#### [WHAT THE TASK ASKS]
Where the word "discovery" appears in a line below, copy the whole line.

*** Opening of DATA EXTRACT ***

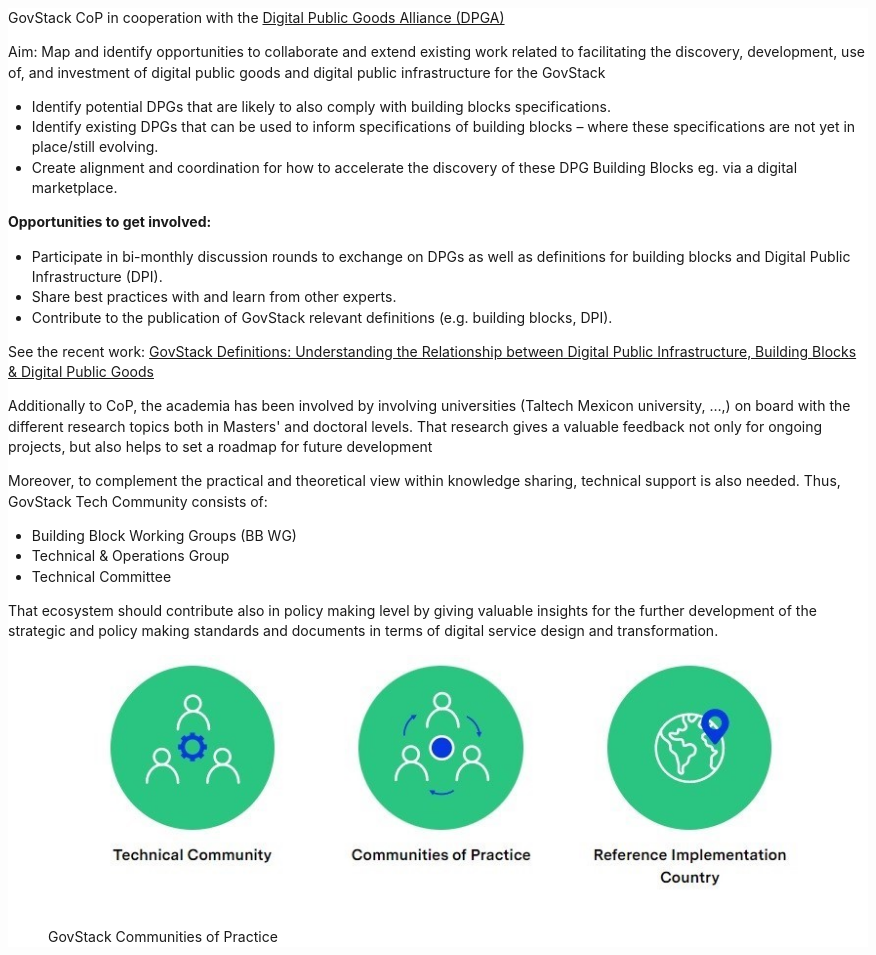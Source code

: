 

GovStack CoP in cooperation with the [Digital Public Goods Alliance (DPGA)](https://digitalpublicgoods.net/)&#x20;

Aim: Map and identify opportunities to collaborate and extend existing work related to facilitating the discovery, development, use of, and investment of digital public goods and digital public infrastructure for the GovStack&#x20;

* Identify potential DPGs that are likely to also comply with building blocks specifications.&#x20;
* Identify existing DPGs that can be used to inform specifications of building blocks – where these specifications are not yet in place/still evolving.&#x20;
* Create alignment and coordination for how to accelerate the discovery of these DPG Building Blocks eg. via a digital marketplace.&#x20;

**Opportunities to get involved:**&#x20;

* Participate in bi-monthly discussion rounds to exchange on DPGs as well as definitions for building blocks and Digital Public Infrastructure (DPI).&#x20;
* Share best practices with and learn from other experts.&#x20;
* Contribute to the publication of GovStack relevant definitions (e.g. building blocks, DPI).&#x20;

See the recent work: [GovStack Definitions: Understanding the Relationship between Digital Public Infrastructure, Building Blocks & Digital Public Goods](https://digitalpublicgoods.net/DPI-DPG-BB-Definitions.pdf)&#x20;

Additionally to CoP, the academia has been involved by involving universities (Taltech  Mexicon university, …,) on board with the different research topics both in Masters' and doctoral levels. That research gives a valuable feedback not only for ongoing projects, but also helps to set a roadmap for future development &#x20;

Moreover, to complement the practical and theoretical view within knowledge sharing, technical support is also needed. Thus, GovStack Tech Community consists of: &#x20;

* Building Block Working Groups (BB WG) &#x20;
* Technical & Operations Group &#x20;
* Technical Committee &#x20;

That ecosystem should contribute also in policy making level by giving valuable insights for the further development of the strategic and policy making standards and documents in terms of digital service design and transformation.\
&#x20;

<figure><img src="../../../.gitbook/assets/GetImage.jpeg" alt=""><figcaption><p>GovStack Communities of Practice</p></figcaption></figure>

*** Close of DATA EXTRACT ***

#### [SOLUTION TO THIS PROBLEM]
Aim: Map and identify opportunities to collaborate and extend existing work related to facilitating the discovery, development, use of, and investment of digital public goods and digital public infrastructure for the GovStack&#x20;
* Create alignment and coordination for how to accelerate the discovery of these DPG Building Blocks eg. via a digital marketplace.&#x20;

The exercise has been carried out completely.